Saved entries
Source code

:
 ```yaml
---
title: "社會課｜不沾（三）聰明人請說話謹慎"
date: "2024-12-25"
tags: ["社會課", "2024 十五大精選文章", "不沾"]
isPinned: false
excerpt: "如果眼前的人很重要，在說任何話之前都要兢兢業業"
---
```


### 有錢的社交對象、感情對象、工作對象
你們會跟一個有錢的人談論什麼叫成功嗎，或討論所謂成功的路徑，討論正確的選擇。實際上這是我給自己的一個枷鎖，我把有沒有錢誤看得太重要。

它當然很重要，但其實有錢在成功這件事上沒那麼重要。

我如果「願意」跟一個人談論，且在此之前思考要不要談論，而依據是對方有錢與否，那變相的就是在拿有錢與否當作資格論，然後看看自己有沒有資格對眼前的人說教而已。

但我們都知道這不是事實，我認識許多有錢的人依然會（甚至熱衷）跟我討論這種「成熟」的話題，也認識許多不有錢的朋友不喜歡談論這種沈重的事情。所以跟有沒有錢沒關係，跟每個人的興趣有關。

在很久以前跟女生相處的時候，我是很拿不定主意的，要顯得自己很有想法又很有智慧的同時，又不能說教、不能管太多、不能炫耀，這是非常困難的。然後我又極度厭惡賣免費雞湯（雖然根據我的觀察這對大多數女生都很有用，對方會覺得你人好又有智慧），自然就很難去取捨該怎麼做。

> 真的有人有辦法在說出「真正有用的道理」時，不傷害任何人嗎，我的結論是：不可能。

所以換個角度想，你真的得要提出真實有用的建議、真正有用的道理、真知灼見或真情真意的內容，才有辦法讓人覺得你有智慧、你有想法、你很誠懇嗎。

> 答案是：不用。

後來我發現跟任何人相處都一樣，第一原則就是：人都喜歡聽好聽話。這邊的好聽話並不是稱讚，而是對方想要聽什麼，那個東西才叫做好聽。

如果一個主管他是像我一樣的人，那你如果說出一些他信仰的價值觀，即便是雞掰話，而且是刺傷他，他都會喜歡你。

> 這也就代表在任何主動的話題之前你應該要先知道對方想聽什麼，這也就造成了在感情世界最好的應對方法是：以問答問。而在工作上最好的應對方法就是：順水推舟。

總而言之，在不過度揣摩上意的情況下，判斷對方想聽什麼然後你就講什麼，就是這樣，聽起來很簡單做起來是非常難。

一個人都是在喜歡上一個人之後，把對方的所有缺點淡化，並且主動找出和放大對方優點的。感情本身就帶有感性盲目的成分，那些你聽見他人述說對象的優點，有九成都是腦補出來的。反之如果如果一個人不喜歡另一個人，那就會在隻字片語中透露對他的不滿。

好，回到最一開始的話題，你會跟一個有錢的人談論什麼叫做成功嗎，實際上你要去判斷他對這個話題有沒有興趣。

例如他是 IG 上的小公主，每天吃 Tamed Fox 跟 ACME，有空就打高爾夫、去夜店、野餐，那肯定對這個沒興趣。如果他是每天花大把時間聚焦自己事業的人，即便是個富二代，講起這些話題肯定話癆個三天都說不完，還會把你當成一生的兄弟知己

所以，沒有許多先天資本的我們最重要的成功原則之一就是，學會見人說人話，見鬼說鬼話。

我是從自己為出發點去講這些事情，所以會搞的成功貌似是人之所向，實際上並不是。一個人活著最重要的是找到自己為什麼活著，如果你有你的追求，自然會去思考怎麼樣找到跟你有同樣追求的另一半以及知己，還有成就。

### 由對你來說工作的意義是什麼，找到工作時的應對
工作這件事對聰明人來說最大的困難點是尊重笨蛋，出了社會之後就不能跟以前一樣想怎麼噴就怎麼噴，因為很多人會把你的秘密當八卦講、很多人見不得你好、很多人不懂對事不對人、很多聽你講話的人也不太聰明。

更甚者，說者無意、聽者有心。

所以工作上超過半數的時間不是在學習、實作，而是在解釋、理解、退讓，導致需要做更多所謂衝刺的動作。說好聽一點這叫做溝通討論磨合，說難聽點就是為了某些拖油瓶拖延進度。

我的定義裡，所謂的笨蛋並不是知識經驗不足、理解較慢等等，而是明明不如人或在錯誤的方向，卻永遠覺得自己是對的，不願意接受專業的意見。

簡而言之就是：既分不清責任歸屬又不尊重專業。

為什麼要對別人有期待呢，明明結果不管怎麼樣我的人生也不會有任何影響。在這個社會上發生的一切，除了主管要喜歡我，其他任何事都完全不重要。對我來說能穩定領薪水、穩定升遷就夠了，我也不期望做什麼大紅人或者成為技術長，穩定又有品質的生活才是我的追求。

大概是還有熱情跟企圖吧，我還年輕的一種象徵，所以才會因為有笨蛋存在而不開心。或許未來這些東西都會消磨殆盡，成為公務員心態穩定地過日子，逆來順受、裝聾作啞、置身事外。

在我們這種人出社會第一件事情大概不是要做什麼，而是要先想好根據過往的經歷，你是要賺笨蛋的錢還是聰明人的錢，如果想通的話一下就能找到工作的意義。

## WHAT YOU NEED TO DO
Locate the word "真正有用的道理" in the data above. Copy every line carrying it.

## OUTPUT OF THE EXERCISE
> 真的有人有辦法在說出「真正有用的道理」時，不傷害任何人嗎，我的結論是：不可能。
所以換個角度想，你真的得要提出真實有用的建議、真正有用的道理、真知灼見或真情真意的內容，才有辦法讓人覺得你有智慧、你有想法、你很誠懇嗎。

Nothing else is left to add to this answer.